From that first stalking beat, that’s eerily similar to the music from the infamous shower scene in Psycho, we’re under the impression that something foul and acerbic is about to escape Tyler’s mouth. The argument between Tyler and his alter-ego, Haley Wolf ensues. ‘I’m a fucking walking paradox,’ proclaims Tyler before Haley bites back with a declarative ‘No I’m not’. The warped distortion that envelops Tyler’s vocal when he portrays or ‘releases’ Haley makes for a more convincing double act, much in the vein of Jekyll and Hyde. The paradox resurfaces: ‘Green paper, gold teeth and pregnant golden retrievers/ All I want, fuck money, diamonds and bitches, don’t need them’. The two lines mirror each other. Wolf Haley wants these material possessions but Tyler is against that. It draws a line between the two personalities whilst the similarity of the objects listed in the two lines draws Tyler and Haley together.
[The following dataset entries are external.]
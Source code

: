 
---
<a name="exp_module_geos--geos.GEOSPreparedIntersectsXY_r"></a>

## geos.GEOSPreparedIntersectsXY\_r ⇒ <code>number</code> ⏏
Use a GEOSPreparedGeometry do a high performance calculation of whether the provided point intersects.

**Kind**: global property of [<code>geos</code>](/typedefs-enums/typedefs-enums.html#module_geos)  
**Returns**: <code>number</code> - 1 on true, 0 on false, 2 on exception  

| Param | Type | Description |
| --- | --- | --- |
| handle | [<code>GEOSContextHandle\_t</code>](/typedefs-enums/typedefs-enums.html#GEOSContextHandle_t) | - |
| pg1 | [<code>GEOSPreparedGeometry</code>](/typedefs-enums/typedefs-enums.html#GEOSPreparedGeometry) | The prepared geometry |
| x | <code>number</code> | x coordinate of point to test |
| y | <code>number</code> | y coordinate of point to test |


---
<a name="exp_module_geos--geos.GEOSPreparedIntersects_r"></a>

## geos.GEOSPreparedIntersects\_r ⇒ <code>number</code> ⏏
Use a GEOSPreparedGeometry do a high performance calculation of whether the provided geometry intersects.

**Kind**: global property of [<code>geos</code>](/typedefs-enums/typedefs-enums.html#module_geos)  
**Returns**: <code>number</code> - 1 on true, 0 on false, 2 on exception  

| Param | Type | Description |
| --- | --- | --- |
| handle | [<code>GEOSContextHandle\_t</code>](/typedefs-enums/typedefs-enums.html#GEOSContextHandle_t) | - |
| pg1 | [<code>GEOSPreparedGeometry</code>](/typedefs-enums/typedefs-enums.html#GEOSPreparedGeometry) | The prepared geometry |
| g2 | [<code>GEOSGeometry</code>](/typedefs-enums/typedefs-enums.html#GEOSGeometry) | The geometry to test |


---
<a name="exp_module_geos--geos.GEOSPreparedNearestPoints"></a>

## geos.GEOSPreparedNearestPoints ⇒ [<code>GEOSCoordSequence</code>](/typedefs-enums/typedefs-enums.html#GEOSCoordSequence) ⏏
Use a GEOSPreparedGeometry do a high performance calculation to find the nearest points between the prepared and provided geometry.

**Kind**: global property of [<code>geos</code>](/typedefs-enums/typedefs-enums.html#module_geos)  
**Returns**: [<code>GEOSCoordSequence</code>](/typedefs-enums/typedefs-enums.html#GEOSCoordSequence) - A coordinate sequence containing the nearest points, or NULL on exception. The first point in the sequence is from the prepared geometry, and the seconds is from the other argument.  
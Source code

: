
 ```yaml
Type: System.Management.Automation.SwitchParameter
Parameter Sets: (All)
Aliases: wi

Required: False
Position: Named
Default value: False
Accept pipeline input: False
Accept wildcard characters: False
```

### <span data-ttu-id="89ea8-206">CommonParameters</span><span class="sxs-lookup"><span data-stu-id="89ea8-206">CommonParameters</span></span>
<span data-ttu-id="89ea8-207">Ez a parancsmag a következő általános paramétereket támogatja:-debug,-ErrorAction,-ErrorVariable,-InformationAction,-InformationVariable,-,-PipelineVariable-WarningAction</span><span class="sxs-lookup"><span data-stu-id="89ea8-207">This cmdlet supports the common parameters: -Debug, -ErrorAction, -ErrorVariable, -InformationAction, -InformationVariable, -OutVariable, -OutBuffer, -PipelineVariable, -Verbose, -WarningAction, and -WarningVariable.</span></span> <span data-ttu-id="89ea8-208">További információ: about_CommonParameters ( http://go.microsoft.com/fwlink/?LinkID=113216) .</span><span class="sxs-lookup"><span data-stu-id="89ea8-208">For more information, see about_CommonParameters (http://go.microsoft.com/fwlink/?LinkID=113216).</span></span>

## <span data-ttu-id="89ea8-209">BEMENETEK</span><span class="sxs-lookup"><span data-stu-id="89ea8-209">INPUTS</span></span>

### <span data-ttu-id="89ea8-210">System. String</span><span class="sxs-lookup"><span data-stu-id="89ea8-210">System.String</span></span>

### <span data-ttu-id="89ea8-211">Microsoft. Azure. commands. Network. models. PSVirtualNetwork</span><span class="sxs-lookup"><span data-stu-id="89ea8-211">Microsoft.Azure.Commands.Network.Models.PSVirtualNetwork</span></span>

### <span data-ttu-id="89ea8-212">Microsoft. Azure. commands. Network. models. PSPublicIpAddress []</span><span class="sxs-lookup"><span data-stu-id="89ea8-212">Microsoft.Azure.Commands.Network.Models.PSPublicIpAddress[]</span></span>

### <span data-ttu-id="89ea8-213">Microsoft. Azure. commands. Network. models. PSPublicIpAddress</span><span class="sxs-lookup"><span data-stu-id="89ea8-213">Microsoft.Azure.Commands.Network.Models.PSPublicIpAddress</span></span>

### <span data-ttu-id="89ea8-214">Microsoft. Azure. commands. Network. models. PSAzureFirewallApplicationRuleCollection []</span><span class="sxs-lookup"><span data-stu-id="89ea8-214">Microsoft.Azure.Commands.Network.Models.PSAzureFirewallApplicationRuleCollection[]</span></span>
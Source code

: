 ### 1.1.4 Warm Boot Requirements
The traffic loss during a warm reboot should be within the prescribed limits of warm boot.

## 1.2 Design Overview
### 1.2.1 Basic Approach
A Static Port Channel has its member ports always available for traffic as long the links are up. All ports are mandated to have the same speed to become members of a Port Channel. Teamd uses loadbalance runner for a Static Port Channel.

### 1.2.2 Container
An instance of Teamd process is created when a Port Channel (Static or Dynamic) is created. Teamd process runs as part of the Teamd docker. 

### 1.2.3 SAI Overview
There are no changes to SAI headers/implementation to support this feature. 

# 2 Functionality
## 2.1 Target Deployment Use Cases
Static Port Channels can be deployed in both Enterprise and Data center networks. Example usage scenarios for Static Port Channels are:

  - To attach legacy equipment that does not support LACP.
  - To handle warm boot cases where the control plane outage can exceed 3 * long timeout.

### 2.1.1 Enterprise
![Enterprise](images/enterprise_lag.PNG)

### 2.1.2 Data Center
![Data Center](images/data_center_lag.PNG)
This relentless paradox reverses the criticism, putting it on the listener and the general population.
‘Yonkers’ is more than a running critical paradox of himself- it comments on the human condition. Tyler highlights our inability to make time for each other’s problems (‘Here’s the number to my therapist/ You tell him all your problems, he’s fucking awesome with listening’). This is followed by Tyler telling Jesus ‘to quit bitching’ before lambasting his own therapist for ‘not fucking working, I think I’m wasting my damn time’. Tyler rejects Religion despite including ‘Creator’ in his stage name and this relentless paradox reverses the criticism, putting it on the listener and the general population. It makes the listener look at themselves and realise that I too criticise and complain about other people’s actions or decisions when I have so many imperfections of my own. It paints ‘Yonkers’ as something more intelligent than a superb development of the traditional trap beat. The lyricism poses a thought-provoking comment on so many themes and ideas. The content comes in at both ends of the spectrum, everywhere from the dark truths of the aforementioned Eminem to the comic, contemporary lyricism of Childish Gambino (as much as Tyler would probably hate to be compared to him).